Today, the Mauritian Government and some Chagossian leaders are still, even now, even after the judgment, obsequiously and with indecent haste as well, reassuring the USA and the UK that the military base, the root cause of all the crimes on Chagos, is most welcome to stay put. It is not. We call on these people, too, to take stock, to re-read the judgment, and re-think their position on whether we, as a people in Mauritius, can house a military base over which we have no control. Does Donald Trump as President not highlight the inadvisability of this? What kind of moral turpitude allows a people to welcome a base over which they have no control? And ignorance is not a possible excuse. The Diego Garcia base has been used to bombard wedding parties in Afghanistan and whole cities in Iraq.
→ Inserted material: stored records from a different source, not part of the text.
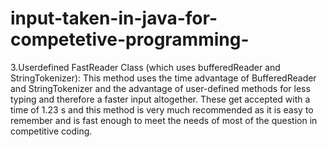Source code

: # input-taken-in-java-for-competetive-programming-
3.Userdefined FastReader Class (which uses bufferedReader and StringTokenizer):   This method uses the time advantage of BufferedReader and StringTokenizer and the advantage of user-defined methods for less typing and therefore a faster input altogether. These get accepted with a time of 1.23 s and this method is very much recommended as it is easy to remember and is fast enough to meet the needs of most of the question in competitive coding.
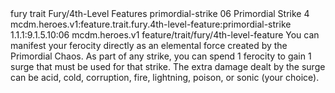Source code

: <ability>
  <metadata>
    <class>fury</class>
    <feature_type>trait</feature_type>
    <file_dpath>Fury/4th-Level Features</file_dpath>
    <item_id>primordial-strike</item_id>
    <item_index>06</item_index>
    <item_name>Primordial Strike</item_name>
    <level>4</level>
    <scc>mcdm.heroes.v1:feature.trait.fury.4th-level-feature:primordial-strike</scc>
    <scdc>1.1.1:9.1.5.10:06</scdc>
    <source>mcdm.heroes.v1</source>
    <type>feature/trait/fury/4th-level-feature</type>
  </metadata>
  <effects>
    <effect type="mundane">You can manifest your ferocity directly as an elemental force created by the Primordial Chaos. As part of any strike, you can spend 1 ferocity to gain 1 surge that must be used for that strike. The extra damage dealt by the surge can be acid, cold, corruption, fire, lightning, poison, or sonic (your choice).</effect>
  </effects>
</ability>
It has been the place where torture has been carried out.


All this to say, that an “advisory opinion” of such an unequivocal nature has come and changed the balance of forces against the UK-USA who have acted as bandit States over Chagos. But, that is all it does. And that is all we ever hoped it would do. And all it could do. It is not a magic wand. But it does something very important. It changes relative power relations. Then again, that’s massive.


 And the content of the ruling is much more damning for the UK than even the most ardent seekers of the “advisory opinion”, like us in LALIT, ever expected. It is huge.
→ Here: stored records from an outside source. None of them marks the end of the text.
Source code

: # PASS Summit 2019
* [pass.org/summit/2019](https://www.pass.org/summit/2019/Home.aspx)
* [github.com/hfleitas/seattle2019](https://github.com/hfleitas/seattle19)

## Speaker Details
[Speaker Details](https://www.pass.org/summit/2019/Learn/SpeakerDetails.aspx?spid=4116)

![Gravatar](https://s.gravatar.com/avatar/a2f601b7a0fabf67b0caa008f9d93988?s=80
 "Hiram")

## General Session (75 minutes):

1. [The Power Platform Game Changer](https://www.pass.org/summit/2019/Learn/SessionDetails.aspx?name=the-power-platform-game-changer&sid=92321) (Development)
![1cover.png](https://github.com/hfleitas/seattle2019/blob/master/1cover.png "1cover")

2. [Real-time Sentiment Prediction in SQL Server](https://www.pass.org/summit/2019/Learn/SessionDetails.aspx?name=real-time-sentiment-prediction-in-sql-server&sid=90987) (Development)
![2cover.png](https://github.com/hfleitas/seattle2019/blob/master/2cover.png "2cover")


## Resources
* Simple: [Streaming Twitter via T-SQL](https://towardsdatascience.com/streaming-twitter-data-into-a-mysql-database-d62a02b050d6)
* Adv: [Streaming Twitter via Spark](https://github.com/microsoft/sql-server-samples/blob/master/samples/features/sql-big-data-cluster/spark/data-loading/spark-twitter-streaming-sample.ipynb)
 And it is 13-1, to boot. And, 14-0 that the Court has the jurisdiction. This means even the USA’s judge on the panel actually agreed that the ICJ has the right to consider the dispute in the interests of the entire international community, as represented by the General Assembly of the UN.
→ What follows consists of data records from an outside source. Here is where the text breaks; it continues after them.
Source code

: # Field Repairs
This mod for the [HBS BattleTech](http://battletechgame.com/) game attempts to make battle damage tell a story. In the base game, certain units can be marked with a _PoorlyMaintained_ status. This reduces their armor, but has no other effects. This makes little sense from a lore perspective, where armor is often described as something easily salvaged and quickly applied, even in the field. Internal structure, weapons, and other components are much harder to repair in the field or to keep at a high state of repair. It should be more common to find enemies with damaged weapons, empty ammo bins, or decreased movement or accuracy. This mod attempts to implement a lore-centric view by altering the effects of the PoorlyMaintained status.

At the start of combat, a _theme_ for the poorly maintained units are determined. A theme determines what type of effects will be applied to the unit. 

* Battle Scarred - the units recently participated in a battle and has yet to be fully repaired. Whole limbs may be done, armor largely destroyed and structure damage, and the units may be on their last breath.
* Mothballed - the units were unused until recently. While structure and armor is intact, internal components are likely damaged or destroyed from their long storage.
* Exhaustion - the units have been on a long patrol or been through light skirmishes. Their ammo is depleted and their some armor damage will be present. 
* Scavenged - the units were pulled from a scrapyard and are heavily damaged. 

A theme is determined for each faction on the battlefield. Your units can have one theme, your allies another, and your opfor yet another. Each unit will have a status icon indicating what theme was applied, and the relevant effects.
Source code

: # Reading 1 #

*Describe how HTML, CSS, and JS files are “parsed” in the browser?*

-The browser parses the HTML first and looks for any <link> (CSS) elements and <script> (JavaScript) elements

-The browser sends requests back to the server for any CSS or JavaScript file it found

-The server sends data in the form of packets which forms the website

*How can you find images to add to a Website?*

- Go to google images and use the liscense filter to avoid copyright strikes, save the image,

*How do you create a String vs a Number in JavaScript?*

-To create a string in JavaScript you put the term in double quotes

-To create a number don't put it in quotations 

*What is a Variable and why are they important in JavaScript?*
 And yet now even after the judgment, the UK foreign minister Alan Duncan, in yet another “cornered-bully” statement, claims that there is merely a “bilateral dispute”, and that the fault is even further back, “For the General Assembly to seek an advisory opinion by the ICJ was therefore a misuse of powers ...” (Same The Independent article.) Lordy. When all the countries in the African union propose a UN Resolution for an Advisory Opinion, and the UK Foreign Minister maintains it’s a “bilateral dispute”, this is indeed an example of a truly fine colonialist tumbril. Tumbrils, for those not in the know, were originally carts that opened at the back to dump garbage or human waste, and metaphorically speaking are defined by Christopher Hitchens in a witty essay on them, as the remarks that reveal the “essence” of the “subconscious mentality of the uncontrollably well-off” when they expose “the polite upper-class incredulity at the sheer inconvenience of having to put up with other people”. Like Princess Margaret’s tumbril (which I learnt from an LSE Professor who witnessed it personally) when she said in the 1960s that she likes going to Jamaica because, “There’s absolutely nobody there.” As the film The Bank Job showed 40 years later in 2008, once the D-notices calmed down, there were people there. Alan Duncan is like Princess Margaret. 55 countries’ representatives formally propose a Resolution to see if Britain has acted unlawfully, 55 countries’ representatives argue that Africa as a whole is not decolonized yet because of this unlawful act, 94 countries’ representatives vote in favour and 15 against, 13-1 judges say Britain acted unlawfully relative to the whole of the international community including Africa, 14 out of 14 judges said they have the jurisdiction to judge this as an international issue, and then a British foreign minister comes along with his dump-cart and says, blithely unaware of his blunder, that the dispute is bilateral? Lordy.


The struggle goes on!


 Thank you so much for prompting me to reply to the political currents that persist in minimizing the importance of the ICJ findings.